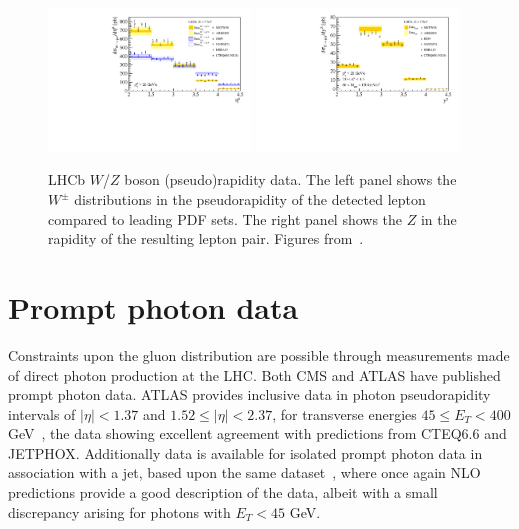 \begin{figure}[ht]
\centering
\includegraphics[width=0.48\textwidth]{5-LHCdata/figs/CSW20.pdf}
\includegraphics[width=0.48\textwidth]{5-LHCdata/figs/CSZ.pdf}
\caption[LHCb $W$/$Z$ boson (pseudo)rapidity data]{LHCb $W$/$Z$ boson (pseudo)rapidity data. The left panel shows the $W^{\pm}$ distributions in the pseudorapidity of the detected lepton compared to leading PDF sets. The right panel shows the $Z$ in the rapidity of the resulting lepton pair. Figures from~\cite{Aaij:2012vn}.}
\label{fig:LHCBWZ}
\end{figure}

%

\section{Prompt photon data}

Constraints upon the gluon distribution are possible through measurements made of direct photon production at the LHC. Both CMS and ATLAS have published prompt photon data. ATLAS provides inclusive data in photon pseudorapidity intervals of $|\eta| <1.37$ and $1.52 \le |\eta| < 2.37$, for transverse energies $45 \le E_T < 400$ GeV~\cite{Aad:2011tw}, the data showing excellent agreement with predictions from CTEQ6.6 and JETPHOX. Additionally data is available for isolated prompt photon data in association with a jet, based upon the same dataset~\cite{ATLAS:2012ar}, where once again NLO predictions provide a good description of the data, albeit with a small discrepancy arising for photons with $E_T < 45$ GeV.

----------

### Your task
Lines above that include the string "figs" need to be copied.

### Response area
\includegraphics[width=0.48\textwidth]{5-LHCdata/figs/CSW20.pdf}
\includegraphics[width=0.48\textwidth]{5-LHCdata/figs/CSZ.pdf}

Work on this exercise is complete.